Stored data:
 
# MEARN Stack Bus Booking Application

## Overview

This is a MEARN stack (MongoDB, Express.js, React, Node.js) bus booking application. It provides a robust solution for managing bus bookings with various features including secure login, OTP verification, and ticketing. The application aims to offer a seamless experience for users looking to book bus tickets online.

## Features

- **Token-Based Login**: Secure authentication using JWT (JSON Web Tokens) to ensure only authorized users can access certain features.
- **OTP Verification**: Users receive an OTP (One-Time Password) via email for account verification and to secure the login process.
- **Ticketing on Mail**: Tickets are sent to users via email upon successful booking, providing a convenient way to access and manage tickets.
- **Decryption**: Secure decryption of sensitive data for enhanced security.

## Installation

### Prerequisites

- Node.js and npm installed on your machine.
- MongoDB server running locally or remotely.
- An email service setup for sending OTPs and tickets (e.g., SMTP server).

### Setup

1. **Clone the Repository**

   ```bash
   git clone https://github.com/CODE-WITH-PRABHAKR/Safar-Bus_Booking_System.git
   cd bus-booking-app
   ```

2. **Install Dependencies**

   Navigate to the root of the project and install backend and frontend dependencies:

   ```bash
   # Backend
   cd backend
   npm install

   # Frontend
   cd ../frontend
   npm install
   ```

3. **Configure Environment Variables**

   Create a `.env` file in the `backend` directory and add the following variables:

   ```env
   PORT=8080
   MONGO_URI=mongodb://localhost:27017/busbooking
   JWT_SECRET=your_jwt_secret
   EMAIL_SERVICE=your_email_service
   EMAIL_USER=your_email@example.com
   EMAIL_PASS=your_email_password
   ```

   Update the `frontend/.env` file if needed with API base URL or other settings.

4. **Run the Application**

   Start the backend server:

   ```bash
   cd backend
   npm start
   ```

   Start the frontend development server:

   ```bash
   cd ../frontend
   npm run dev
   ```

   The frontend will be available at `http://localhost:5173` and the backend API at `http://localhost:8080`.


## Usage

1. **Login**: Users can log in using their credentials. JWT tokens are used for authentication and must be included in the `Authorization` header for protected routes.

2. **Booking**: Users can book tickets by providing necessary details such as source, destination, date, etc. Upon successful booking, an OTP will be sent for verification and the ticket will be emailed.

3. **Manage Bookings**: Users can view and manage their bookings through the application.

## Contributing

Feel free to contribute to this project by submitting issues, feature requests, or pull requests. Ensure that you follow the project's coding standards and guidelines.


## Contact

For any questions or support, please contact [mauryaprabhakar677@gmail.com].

How to complete this task:
Would you please copy every line in the data that contains the word "localhost"?

Output:
   MONGO_URI=mongodb://localhost:27017/busbooking
   The frontend will be available at `http://localhost:5173` and the backend API at `http://localhost:8080`.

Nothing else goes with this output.